Cuando se habla del periodista Fernando Jordán, se recoge su palabra escrita pero también el desierto bajacaliforniano y las pinturas rupestres, las que pintamos al soñar. Imagino que las pintaron unos gigantes. No me importa violentar el dato científico; me interesa rescatar la fantasía de los indígenas que le contaron al padre Rothea que había esos esqueletos descomunales. Cierto o no, en la imaginación de los indígenas cochimíes está la sospecha de que las pinturas rupestres las hicieron unos gigantes. Lo fantástico implica una verdad mucho más interesante que la verdad histórica o antropológica. Me interesa hablar de gigantes, del misterio de las pinturas rupestres, porque es lo que más me atrae de la Baja California, las maravillas que se han delineado sobre esta península desde hace décadas. Muy al principio, la Baja California era un desencadenante de mitologías, cuando los marineros de Cortés fantaseaban que era una isla poblada de mujeres, que usaban a los hombres solo para perpetuar la especie, se apareaban con ellos y después los arrojaban al mar, y si parían mujeres las guardaban, si por el contario parían hombres, los echaban de su compañía. Era el reino de la mujer que imaginaban estos navegantes españoles recién llegados a la Nueva España. Imaginaban también que había minas de oro y luego algo que resultó cierto: sus costas estaban cuajadas de perlas, que duraron hasta los años treinta. Hubo la versión de que los japoneses las extinguieron con productos químicos, por razones de mercado, porque ellos vendían una perla artificial.
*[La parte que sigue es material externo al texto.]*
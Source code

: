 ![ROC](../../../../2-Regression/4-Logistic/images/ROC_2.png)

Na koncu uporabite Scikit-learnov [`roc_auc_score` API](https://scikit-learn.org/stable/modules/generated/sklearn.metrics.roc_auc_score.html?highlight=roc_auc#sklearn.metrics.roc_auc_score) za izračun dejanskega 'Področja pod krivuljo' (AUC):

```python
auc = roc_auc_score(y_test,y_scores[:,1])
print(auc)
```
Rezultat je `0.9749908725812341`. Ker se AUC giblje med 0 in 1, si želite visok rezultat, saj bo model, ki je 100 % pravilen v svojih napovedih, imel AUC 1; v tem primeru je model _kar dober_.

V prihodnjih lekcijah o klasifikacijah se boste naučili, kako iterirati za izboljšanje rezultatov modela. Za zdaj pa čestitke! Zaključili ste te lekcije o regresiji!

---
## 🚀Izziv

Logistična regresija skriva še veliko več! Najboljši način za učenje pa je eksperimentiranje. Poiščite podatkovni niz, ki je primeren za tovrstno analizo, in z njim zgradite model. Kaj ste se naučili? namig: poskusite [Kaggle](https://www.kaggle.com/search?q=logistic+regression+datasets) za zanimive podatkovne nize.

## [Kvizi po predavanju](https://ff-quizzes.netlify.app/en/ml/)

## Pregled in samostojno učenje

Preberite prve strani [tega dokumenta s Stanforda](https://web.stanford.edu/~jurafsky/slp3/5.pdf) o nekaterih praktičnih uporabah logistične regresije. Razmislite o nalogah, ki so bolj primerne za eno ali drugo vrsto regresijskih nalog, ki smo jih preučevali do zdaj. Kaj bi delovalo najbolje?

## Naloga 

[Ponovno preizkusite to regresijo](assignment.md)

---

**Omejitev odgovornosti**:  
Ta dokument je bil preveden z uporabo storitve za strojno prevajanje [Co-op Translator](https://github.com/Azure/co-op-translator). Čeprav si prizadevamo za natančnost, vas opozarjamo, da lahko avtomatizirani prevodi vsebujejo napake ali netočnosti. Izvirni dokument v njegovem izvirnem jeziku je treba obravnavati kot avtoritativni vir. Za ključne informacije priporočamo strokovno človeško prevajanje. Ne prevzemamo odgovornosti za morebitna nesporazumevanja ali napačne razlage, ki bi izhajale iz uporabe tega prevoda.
Juan Rulfo era muy convincente. Tenía una manera de contar las cosas que había que creerle si te decía que oyó cantar a las serpientes en el desierto. Por eso cuando me contó que Fernando Jordán se había suicidado echándose al mar cerca de la Paz, yo le quise creer. En realidad Jordán se dio un tiro en el corazón, o se lo dieron. Hubo otros detalles que hicieron muy sospechosa su muerte. Siempre quedó la duda. En mi novela sobre Jordán no traté de resolver este enigma criminológico. No soy policía, ni mi personaje es detective, ni es el sentido de la novela dilucidar si se hizo justicia penal o no. El interés de mi novela, al acumular las diferentes versiones sobre el aparente suicidio de Jordán, es revelar cómo lo seres humanos construimos fábulas respecto de un mismo hecho y también asentar que en los tiempos de Jordán, Baja California es como la “otra cara de la Luna” de México, un desierto que no termina nunca.

*Este texto forma parte del libro inédito Zurcido invisible. Lo publicamos con autorización de su esposa, Carmen Gaitán.